F-Secure Tracks Fake Security Certificates to Government Agency in Malaysia

Researchers at F-Secure have recently discovered an uncommon malware that possesses an authorised code-signing certificate which belongs to a government institute located in Malaysia.

According to the statement given by Mikko Hypponen, the chief research officer at F-Secure, the code-signing certificates with digital signature confirms the authenticity and trust-worthiness of the application to be executed on a PC system.

At the same time, malware often provides counterfeit digital certificates which dupes Internet-uses and tragically the authentic certificates when associated with malicious software were found to be rare, Hypponen confirmed, as reported by SPAMfigher news.

As a matter of fact, "Aanjungnet.mardi.gov.my," from the Agricultural Research and Development Institute of Malaysia put their signature on those fake certificates.

F-Secure contacted the institute and determined that hackers exploited an online Windows computer that was the source of the certificates.
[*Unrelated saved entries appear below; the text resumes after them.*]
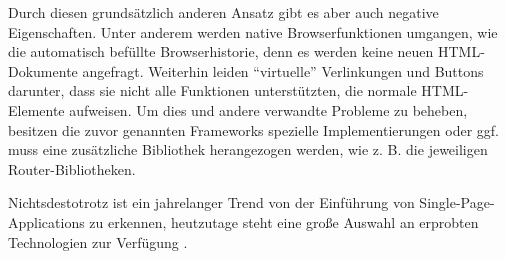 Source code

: Durch diesen grundsätzlich anderen Ansatz gibt es aber auch negative Eigenschaften. Unter anderem werden native Browserfunktionen umgangen, wie die automatisch befüllte Browserhistorie, denn es werden keine neuen HTML-Dokumente angefragt. Weiterhin leiden \enquote{virtuelle} Verlinkungen und Buttons darunter, dass sie nicht alle Funktionen unterstützten, die normale HTML-Elemente aufweisen. Um dies und andere verwandte Probleme zu beheben, besitzen die zuvor genannten Frameworks spezielle Implementierungen oder ggf. muss eine zusätzliche Bibliothek herangezogen werden, wie z. B. die jeweiligen Router-Bibliotheken.

Nichtsdestotrotz ist ein jahrelanger Trend von der Einführung von Single-Page-Applications zu erkennen, heutzutage steht eine große Auswahl an erprobten Technologien zur Verfügung \cite{TheStateOfJavaScript2020}.


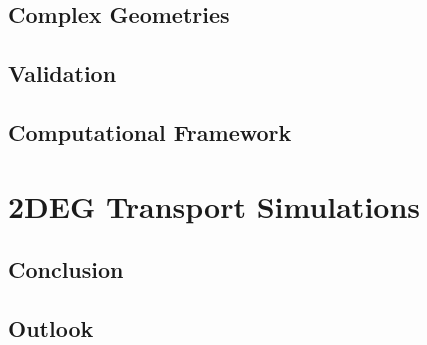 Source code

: \section{Complex Geometries}

\section{Validation}\label{sec:validation}

\section{Computational Framework}

\chapter{2DEG Transport Simulations}

\section{Conclusion}
\section{Outlook}
\appendix

\clearpage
The institute is still unclear as to how long the computer was under hacker control.

Hypponen revealed the Trojan behind the hacking attack. According to F-Secure, it was Agent.DTIW which was disseminated via PDF files - which were destructive and used vulnerabilities of Adobe Reader 8.

It should be noted that such incidences of fake certificates in Malaysia is not new, there have been previous incidences of same nature.